Notes on grooming retention: GroomProcessUsageRawDataRetentionDays, GroomResourceUsageRawDataRetentionDays, and GroomSessionMetricsDataRetentionDays are limited to their default values of 1, while GroomProcessUsageMinuteDataRetentionDays is limited to its default value of 3. The PowerShell commands to set these values have been disabled, as the process usage data tends to grow quickly. Additionally, license based retention settings are as follows:
- Premium licensed Sites - you can update the grooming retention settings above to any number of days.
- Advanced licensed Sites - the grooming retention for all settings is limited to 31 days.
- All other Sites - the grooming retention for all settings is limited to 7 days.
Exceptions:
- GroomApplicationInstanceRetentionDays can be set only in Premium licensed Sites.
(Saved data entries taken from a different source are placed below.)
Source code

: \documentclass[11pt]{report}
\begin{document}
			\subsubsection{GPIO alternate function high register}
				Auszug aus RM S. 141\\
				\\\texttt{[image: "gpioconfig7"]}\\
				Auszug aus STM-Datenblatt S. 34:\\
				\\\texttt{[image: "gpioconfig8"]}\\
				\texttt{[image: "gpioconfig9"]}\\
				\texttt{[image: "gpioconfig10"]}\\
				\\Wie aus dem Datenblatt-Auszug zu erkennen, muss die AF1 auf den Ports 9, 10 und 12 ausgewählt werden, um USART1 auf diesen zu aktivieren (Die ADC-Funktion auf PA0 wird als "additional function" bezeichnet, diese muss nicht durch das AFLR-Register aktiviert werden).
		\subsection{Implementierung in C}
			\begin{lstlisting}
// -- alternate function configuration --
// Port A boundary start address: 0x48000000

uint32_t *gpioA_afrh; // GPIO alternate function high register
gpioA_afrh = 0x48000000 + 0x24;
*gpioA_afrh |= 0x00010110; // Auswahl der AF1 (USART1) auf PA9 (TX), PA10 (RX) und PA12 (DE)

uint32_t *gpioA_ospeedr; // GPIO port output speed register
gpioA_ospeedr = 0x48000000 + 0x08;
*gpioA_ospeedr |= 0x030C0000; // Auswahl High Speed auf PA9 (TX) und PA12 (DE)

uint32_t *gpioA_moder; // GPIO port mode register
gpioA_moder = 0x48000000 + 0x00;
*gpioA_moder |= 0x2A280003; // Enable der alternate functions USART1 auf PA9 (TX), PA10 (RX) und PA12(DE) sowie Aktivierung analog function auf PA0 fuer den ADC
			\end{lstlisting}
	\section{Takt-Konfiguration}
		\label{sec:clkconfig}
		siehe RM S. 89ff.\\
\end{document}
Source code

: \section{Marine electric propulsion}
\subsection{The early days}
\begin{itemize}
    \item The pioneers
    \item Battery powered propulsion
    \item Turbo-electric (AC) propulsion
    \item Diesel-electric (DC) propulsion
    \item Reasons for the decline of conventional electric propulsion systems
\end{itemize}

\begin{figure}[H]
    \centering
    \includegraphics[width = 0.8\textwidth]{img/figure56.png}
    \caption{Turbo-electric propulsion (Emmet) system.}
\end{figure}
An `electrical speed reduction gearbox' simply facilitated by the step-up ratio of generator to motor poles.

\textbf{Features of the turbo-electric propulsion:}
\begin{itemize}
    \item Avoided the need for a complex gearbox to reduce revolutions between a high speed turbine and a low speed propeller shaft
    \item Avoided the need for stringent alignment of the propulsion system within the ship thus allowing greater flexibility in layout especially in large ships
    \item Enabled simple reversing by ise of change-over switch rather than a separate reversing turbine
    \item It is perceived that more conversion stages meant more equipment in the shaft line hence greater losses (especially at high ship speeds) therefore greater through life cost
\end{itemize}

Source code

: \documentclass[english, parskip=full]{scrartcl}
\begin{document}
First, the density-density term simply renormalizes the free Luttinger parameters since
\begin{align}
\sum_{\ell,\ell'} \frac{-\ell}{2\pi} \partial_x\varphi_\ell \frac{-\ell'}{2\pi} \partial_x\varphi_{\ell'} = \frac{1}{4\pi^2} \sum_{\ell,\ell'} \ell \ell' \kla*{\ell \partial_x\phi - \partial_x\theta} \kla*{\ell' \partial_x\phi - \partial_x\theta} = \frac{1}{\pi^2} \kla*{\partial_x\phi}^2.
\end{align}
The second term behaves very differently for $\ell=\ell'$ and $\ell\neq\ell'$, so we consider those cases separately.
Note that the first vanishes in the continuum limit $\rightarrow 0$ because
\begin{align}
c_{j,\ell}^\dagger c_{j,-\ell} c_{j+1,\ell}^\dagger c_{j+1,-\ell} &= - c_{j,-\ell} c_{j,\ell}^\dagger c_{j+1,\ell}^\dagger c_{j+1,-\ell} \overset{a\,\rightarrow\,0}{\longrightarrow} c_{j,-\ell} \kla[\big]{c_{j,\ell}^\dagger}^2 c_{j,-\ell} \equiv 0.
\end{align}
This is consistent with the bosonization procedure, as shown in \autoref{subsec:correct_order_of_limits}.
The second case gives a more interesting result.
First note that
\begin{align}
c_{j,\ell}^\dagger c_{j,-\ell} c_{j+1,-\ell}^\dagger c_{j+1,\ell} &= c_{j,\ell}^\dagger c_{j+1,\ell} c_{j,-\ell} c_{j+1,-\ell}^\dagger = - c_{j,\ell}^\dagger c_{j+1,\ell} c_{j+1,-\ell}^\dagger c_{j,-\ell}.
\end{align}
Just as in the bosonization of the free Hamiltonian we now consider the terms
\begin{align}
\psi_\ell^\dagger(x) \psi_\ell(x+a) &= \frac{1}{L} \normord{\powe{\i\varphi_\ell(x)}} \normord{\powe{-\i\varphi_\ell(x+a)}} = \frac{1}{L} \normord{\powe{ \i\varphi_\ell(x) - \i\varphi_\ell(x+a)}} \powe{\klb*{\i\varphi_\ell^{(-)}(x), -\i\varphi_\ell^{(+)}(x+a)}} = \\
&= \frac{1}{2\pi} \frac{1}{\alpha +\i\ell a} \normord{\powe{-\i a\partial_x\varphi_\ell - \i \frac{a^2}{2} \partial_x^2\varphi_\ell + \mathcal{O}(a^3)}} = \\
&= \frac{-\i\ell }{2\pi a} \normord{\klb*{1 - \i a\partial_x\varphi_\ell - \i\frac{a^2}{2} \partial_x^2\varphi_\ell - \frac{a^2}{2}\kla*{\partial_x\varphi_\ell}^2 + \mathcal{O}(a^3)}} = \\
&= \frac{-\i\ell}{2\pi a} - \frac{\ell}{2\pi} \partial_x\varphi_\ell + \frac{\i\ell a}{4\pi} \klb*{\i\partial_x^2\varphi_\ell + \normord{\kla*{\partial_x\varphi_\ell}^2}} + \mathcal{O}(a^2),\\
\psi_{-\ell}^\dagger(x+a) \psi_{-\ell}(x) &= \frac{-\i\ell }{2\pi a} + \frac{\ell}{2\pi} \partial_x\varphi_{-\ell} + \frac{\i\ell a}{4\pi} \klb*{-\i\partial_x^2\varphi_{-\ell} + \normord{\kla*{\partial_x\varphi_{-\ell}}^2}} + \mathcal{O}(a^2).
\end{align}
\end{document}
- GroomApplicationErrorsRetentionDays and GroomApplicationFaultsRetentionDays are limited to 31 days in Premium licensed Sites.
Retaining data for long periods will have the following implications on table sizes:
-
Hourly data. If hourly data is allowed to stay in the database for up to two years, a site of 1000 delivery groups could cause the database to grow as follows:
1000 delivery groups x 24 hours/day x 365 days/year x 2 years = 17,520,000 rows of data. The performance impact of such a large amount of data in the aggregation tables is significant. Given that the dashboard data is drawn from this table, the requirements on the database server may be large. Excessively large amounts of data may have a dramatic impact on performance.
-
Session and event data. This is the data that is collected every time a session is started and a connection/reconnection is made. For a large site (100K users), this data will grow very fast. For example, two years’ worth of these tables would gather more than a TB of data, requiring a high-end enterprise-level database.